Weather service to boost its computer power for forecasting
The National Weather Service is about to boost its computing power by more than tenfold, which officials hope will translate to better forecasts.
The National Oceanic and Atmospheric Administration's two supercomputers will more than triple in computational ability this month and more than triple again by October. Computers will go from now being able to handle 426 trillion operations a second to 5,000 trillion calculations in the fall.
The upgrade costs $44.5 million.
NOAA chief Kathryn Sullivan, in a press release, said the computer boost "will lead to more timely, accurate, and reliable forecasts." The weather service's main computer forecast model this month will double its resolution for forecasts of less than 10 days.

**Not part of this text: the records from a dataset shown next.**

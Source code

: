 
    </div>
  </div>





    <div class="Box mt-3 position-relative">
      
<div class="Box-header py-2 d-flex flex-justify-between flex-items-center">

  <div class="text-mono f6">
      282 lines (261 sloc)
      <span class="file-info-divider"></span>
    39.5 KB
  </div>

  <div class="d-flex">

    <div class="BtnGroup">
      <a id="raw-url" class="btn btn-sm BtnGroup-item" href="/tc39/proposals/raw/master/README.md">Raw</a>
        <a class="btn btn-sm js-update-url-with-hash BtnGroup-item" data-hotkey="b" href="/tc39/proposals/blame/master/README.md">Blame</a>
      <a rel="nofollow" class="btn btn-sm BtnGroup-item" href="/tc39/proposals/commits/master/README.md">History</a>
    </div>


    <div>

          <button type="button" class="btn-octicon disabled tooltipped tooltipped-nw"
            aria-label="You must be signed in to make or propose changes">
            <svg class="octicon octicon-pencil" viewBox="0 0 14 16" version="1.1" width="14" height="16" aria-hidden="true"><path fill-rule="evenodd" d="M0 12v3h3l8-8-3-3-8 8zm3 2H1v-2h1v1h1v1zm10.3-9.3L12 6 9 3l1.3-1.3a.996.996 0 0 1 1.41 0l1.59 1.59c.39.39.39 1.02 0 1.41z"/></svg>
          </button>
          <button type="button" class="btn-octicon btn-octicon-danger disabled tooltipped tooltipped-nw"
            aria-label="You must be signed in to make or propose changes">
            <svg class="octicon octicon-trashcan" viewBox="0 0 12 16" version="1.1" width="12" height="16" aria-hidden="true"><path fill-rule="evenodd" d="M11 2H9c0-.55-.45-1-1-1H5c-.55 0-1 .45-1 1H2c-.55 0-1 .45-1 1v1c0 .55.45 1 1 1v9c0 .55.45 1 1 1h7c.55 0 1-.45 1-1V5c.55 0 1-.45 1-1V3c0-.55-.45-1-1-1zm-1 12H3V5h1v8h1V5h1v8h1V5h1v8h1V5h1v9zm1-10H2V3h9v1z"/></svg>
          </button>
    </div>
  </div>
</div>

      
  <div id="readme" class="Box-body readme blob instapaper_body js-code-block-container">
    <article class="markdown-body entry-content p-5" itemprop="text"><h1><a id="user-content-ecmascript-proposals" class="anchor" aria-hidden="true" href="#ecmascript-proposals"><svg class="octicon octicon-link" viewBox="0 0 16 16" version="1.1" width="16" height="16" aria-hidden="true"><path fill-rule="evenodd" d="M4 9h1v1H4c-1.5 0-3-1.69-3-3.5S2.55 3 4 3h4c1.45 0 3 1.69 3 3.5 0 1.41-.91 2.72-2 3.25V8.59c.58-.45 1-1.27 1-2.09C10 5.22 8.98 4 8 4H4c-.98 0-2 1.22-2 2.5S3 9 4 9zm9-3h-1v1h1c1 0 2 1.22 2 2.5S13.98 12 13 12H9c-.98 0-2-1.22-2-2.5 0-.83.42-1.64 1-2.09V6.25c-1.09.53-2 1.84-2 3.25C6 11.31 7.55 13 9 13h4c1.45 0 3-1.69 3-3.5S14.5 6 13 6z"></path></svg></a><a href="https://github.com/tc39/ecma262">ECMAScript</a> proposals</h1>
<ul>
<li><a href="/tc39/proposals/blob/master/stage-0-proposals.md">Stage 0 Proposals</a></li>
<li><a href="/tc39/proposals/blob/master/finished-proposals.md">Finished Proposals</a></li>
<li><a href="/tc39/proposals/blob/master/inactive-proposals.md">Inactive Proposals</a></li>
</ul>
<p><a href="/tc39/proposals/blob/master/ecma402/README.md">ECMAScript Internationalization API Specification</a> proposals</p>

The supercomputers are in Northern Virginia and Orlando, Florida.
After a European computer model predicted the track of 2012's Superstorm Sandy and other storms so well, meteorologists started talking about whether the U.S. was behind Europe on forecasting models, said University of Georgia meteorology professor J. Marshall Shepherd, a former president of the American Meteorological Society.
Now this should help the U.S. catch up, said Shepherd and Jeff Masters, meteorology director of the private company Weather Underground.
Nonetheless, preliminary data shows U.S. computer models beat the European forecasts in 2014, according to NOAA spokesman Chris Vaccaro.
Outsiders praised the increase in computer power.
"In this era of advanced satellite data and increasingly complex weather information, faster computers are essential for providing the type of weather forecasts needed for decision-making that saves lives and property. If our current capacity is a horse and buggy, we just got a Corvette," Shepherd said.